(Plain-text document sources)
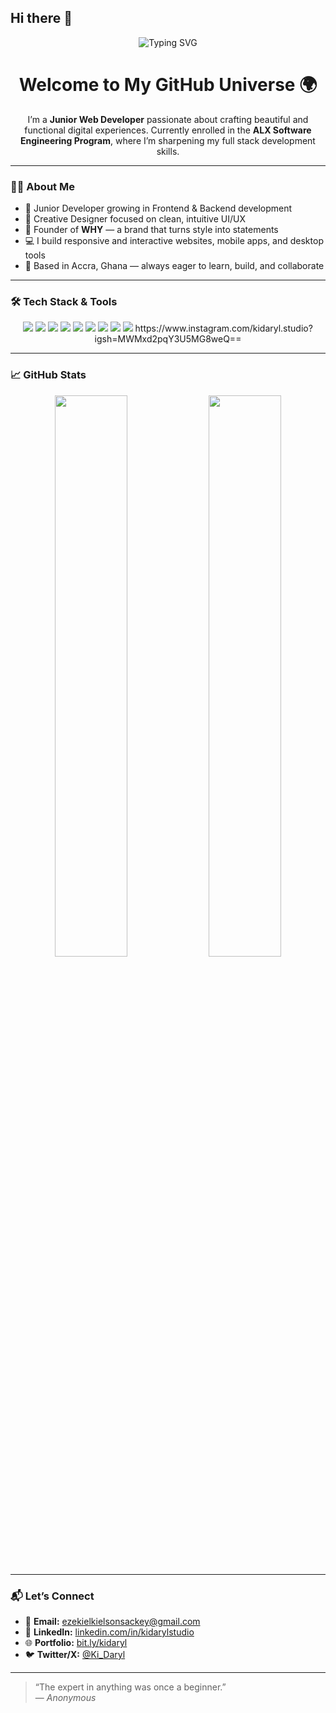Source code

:## Hi there 👋

<!-- BANNER SECTION -->
<p align="center">
  <img src="https://readme-typing-svg.demolab.com?font=Fira+Code&duration=3000&pause=1000&color=3FBF5F&center=true&vCenter=true&width=600&lines=Hi+%F0%9F%91%8B+I'm+Kielson+(aka+Ki+Daryl);Junior+Full+Stack+Developer;Graphic+Designer+%7C+Founder+of+WHY+Brand;Learning+%26+Building+Every+Day" alt="Typing SVG" />
</p>

<h1 align="center">Welcome to My GitHub Universe 🌍</h1>
<p align="center">
  I’m a <strong>Junior Web Developer</strong> passionate about crafting beautiful and functional digital experiences.  
  Currently enrolled in the <strong>ALX Software Engineering Program</strong>, where I’m sharpening my full stack development skills.
</p>

---

### 👨‍💻 About Me

- 🌱 Junior Developer growing in Frontend & Backend development  
- 🎨 Creative Designer focused on clean, intuitive UI/UX  
- 👕 Founder of <strong>WHY</strong> — a brand that turns style into statements  
- 💻 I build responsive and interactive websites, mobile apps, and desktop tools  
- 📍 Based in Accra, Ghana — always eager to learn, build, and collaborate  

---

### 🛠️ Tech Stack & Tools

<p align="center">
  <img src="https://img.shields.io/badge/HTML5-E34F26?style=for-the-badge&logo=html5&logoColor=white"/>
  <img src="https://img.shields.io/badge/CSS3-1572B6?style=for-the-badge&logo=css3&logoColor=white"/>
  <img src="https://img.shields.io/badge/JavaScript-F7DF1E?style=for-the-badge&logo=javascript&logoColor=black"/>
  <img src="https://img.shields.io/badge/Node.js-339933?style=for-the-badge&logo=node.js&logoColor=white"/>
  <img src="https://img.shields.io/badge/React-61DAFB?style=for-the-badge&logo=react&logoColor=black"/>
  <img src="https://img.shields.io/badge/Express-000000?style=for-the-badge&logo=express&logoColor=white"/>
  <img src="https://img.shields.io/badge/MongoDB-4EA94B?style=for-the-badge&logo=mongodb&logoColor=white"/>
  <img src="https://img.shields.io/badge/Figma-F24E1E?style=for-the-badge&logo=figma&logoColor=white"/>
  <img src="https://img.shields.io/badge/Photoshop-31A8FF?style=for-the-badge&logo=adobephotoshop&logoColor=white"/> https://www.instagram.com/kidaryl.studio?igsh=MWMxd2pqY3U5MG8weQ==
</p>

---

### 📈 GitHub Stats

<p align="center">
  <img src="https://github-readme-stats.vercel.app/api?username=ki-daryl&show_icons=true&theme=tokyonight&hide_border=true" width="48%"/>
  <img src="https://github-readme-streak-stats.herokuapp.com/?user=ki-daryl&theme=tokyonight&hide_border=true" width="48%"/>
</p>

---

### 📬 Let’s Connect

- 📧 **Email:** ezekielkielsonsackey@gmail.com  
- 💼 **LinkedIn:** [linkedin.com/in/kidarylstudio](https://www.linkedin.com/in/kidarylstudio)  
- 🌐 **Portfolio:** [bit.ly/kidaryl](http://bit.ly/kidaryl)  
- 🐦 **Twitter/X:** [@Ki_Daryl](https://x.com/Ki_Daryl)  

---

> “The expert in anything was once a beginner.”  
> — *Anonymous*
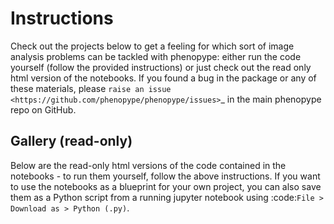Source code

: # Instructions

Check out the projects below to get a feeling for which sort of image analysis problems can be tackled with phenopype: either run the code yourself (follow the provided instructions) or just check out the read only html version of the notebooks. If you found a bug in the package or any of these materials, please `raise an issue <https://github.com/phenopype/phenopype/issues>`_ in the main phenopype repo on GitHub.

## Gallery (read-only)

Below are the read-only html versions of the code contained in the notebooks - to run them yourself, follow the above instructions. If you want to use the notebooks as a blueprint for your own project, you can also save them as a Python script from a running jupyter notebook using :code:`File > Download as > Python (.py)`.


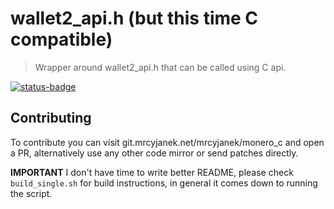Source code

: # wallet2_api.h (but this time C compatible)

> Wrapper around wallet2_api.h that can be called using C api.

[![status-badge](https://ci.mrcyjanek.net/api/badges/5/status.svg?branch=rewrite-wip)](https://ci.mrcyjanek.net/repos/5/branches/rewrite-wip)

## Contributing

To contribute you can visit git.mrcyjanek.net/mrcyjanek/monero_c and open a PR, alternatively use any other code mirror or send patches directly.

**IMPORTANT** I don't have time to write better README, please check `build_single.sh` for build instructions, in general it comes down to running the script.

- AIM OF THE EXERCISE: Gather each line from the entries above that includes the word "tokyonight".

- REPLY:
  <img src="https://github-readme-stats.vercel.app/api?username=ki-daryl&show_icons=true&theme=tokyonight&hide_border=true" width="48%"/>
  <img src="https://github-readme-streak-stats.herokuapp.com/?user=ki-daryl&theme=tokyonight&hide_border=true" width="48%"/>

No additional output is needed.